### PROBLEM
State how many lines of the entries hold the string "vortex", and output nothing but that count.

EXCERPTED DATA section start

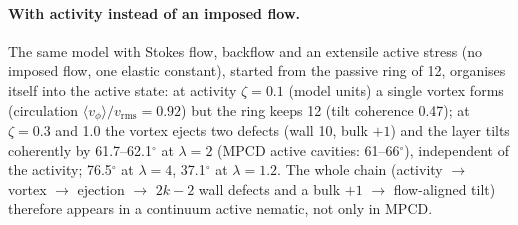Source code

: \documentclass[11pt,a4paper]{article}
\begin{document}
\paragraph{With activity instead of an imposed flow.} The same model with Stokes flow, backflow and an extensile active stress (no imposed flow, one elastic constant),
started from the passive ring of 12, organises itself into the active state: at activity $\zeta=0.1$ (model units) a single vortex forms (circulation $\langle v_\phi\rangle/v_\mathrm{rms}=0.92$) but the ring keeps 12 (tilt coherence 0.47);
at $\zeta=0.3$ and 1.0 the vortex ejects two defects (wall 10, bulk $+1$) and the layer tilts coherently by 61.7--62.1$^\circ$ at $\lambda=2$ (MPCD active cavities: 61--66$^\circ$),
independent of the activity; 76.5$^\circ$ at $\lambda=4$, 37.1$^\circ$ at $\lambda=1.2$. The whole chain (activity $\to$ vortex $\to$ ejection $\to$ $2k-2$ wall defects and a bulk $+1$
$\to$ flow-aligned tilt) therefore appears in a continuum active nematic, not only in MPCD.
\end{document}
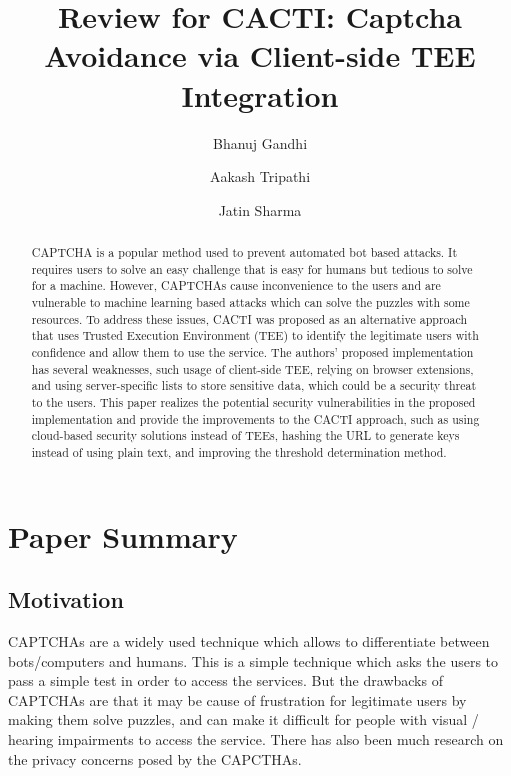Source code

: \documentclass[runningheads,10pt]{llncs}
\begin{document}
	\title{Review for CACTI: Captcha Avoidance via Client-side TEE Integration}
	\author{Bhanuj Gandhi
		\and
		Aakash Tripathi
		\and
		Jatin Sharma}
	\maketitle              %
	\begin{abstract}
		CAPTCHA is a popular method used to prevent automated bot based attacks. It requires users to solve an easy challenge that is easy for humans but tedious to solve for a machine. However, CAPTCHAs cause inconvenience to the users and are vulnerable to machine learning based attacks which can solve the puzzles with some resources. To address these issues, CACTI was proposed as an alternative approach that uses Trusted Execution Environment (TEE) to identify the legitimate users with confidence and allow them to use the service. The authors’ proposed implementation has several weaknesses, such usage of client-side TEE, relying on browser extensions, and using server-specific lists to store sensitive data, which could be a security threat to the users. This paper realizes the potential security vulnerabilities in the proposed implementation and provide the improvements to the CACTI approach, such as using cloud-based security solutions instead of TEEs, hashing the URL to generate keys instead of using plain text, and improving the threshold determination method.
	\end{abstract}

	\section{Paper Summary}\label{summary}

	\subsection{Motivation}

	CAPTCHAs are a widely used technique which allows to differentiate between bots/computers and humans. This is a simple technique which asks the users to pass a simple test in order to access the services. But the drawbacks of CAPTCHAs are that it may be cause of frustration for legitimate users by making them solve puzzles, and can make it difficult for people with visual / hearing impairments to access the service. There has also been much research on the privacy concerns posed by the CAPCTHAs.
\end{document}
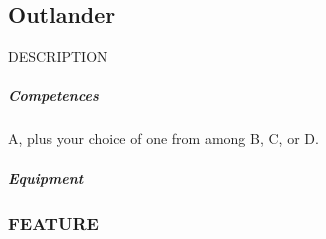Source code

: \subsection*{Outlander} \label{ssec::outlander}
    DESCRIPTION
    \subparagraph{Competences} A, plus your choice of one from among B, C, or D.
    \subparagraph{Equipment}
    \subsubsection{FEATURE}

EXCERPTED DATA section end

### ANSWER BOX
3